● Exercise aim
If a line in the entries below includes "juanscanlan", show that line.

--- Exercise data ---

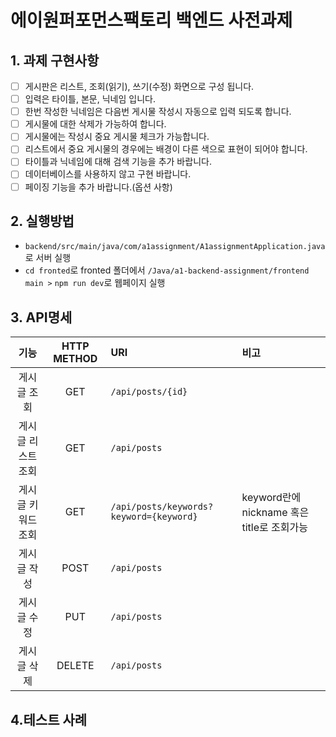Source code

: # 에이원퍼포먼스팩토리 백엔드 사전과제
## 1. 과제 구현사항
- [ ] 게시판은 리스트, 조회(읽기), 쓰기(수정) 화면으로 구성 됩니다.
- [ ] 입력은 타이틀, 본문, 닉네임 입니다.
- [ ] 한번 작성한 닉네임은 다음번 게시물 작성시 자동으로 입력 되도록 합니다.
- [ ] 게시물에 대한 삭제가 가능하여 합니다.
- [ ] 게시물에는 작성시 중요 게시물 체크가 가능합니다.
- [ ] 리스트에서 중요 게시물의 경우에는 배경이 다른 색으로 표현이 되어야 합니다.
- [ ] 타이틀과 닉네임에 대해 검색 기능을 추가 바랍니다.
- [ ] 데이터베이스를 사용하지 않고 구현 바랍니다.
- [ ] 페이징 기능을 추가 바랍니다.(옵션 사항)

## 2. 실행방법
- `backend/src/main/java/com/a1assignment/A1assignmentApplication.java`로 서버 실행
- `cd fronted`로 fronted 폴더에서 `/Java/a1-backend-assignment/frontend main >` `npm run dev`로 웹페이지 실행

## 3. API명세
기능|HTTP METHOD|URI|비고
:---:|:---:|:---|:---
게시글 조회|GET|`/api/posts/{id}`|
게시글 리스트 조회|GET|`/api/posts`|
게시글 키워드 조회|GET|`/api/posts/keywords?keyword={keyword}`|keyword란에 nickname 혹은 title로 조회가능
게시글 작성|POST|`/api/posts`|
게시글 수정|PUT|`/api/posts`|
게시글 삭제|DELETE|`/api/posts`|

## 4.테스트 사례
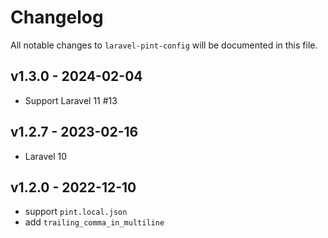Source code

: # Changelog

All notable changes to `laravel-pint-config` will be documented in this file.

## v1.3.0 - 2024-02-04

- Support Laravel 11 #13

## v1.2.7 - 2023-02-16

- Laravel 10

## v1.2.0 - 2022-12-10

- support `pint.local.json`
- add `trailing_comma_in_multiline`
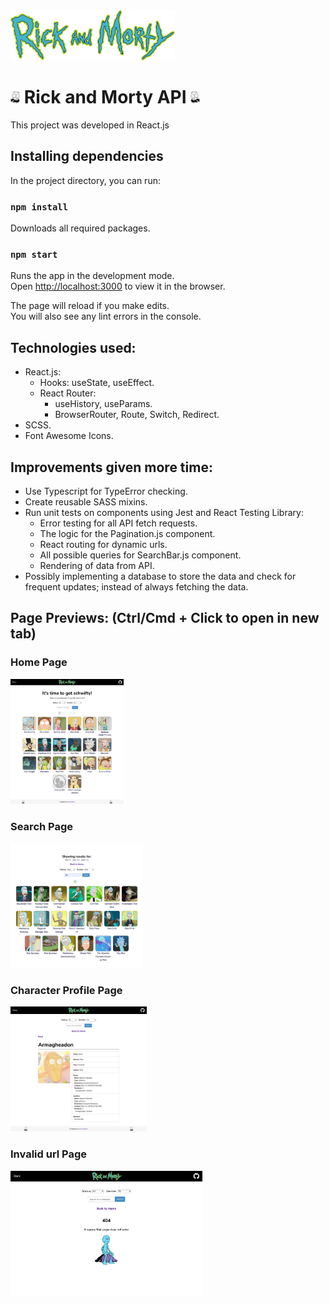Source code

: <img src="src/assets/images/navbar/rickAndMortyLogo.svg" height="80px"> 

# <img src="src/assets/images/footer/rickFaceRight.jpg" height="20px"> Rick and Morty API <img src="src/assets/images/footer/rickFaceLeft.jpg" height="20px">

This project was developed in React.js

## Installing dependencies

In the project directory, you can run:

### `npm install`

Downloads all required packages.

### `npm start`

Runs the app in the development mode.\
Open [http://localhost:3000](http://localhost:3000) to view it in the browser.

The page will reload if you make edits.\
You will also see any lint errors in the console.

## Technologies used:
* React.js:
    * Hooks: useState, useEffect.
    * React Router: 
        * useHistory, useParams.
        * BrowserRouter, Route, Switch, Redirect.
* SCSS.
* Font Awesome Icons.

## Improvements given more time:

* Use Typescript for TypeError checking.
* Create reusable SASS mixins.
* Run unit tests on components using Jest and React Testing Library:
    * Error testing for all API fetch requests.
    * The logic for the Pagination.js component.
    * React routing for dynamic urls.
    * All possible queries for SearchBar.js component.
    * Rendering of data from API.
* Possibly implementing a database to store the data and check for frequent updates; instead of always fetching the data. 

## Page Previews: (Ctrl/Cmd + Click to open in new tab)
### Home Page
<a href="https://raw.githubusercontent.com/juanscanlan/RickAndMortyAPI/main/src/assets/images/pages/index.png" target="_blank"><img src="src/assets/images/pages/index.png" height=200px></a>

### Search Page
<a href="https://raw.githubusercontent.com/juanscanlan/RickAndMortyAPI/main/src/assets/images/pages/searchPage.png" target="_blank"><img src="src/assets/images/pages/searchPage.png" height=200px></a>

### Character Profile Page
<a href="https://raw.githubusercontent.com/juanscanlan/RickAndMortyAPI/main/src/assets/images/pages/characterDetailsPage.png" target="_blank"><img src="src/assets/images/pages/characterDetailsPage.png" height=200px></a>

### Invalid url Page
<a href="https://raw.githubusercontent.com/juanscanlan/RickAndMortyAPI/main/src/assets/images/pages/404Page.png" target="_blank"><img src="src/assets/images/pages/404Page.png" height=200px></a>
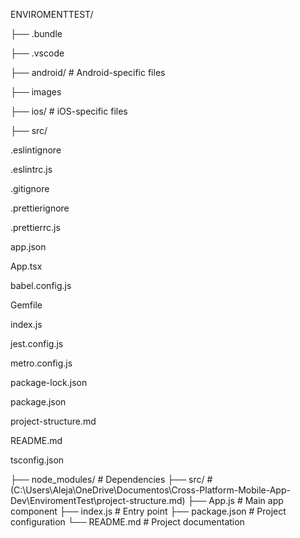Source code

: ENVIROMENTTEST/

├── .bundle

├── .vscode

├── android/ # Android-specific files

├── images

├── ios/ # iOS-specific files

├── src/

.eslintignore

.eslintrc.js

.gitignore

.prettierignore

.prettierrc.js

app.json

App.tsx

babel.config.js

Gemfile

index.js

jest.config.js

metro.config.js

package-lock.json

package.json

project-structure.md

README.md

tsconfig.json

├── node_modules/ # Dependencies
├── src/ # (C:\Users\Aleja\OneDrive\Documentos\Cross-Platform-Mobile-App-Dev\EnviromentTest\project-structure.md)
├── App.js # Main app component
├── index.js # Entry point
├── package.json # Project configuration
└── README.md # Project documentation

---

● Solution to the exercise
<a href="https://raw.githubusercontent.com/juanscanlan/RickAndMortyAPI/main/src/assets/images/pages/index.png" target="_blank"><img src="src/assets/images/pages/index.png" height=200px></a>
<a href="https://raw.githubusercontent.com/juanscanlan/RickAndMortyAPI/main/src/assets/images/pages/searchPage.png" target="_blank"><img src="src/assets/images/pages/searchPage.png" height=200px></a>
<a href="https://raw.githubusercontent.com/juanscanlan/RickAndMortyAPI/main/src/assets/images/pages/characterDetailsPage.png" target="_blank"><img src="src/assets/images/pages/characterDetailsPage.png" height=200px></a>
<a href="https://raw.githubusercontent.com/juanscanlan/RickAndMortyAPI/main/src/assets/images/pages/404Page.png" target="_blank"><img src="src/assets/images/pages/404Page.png" height=200px></a>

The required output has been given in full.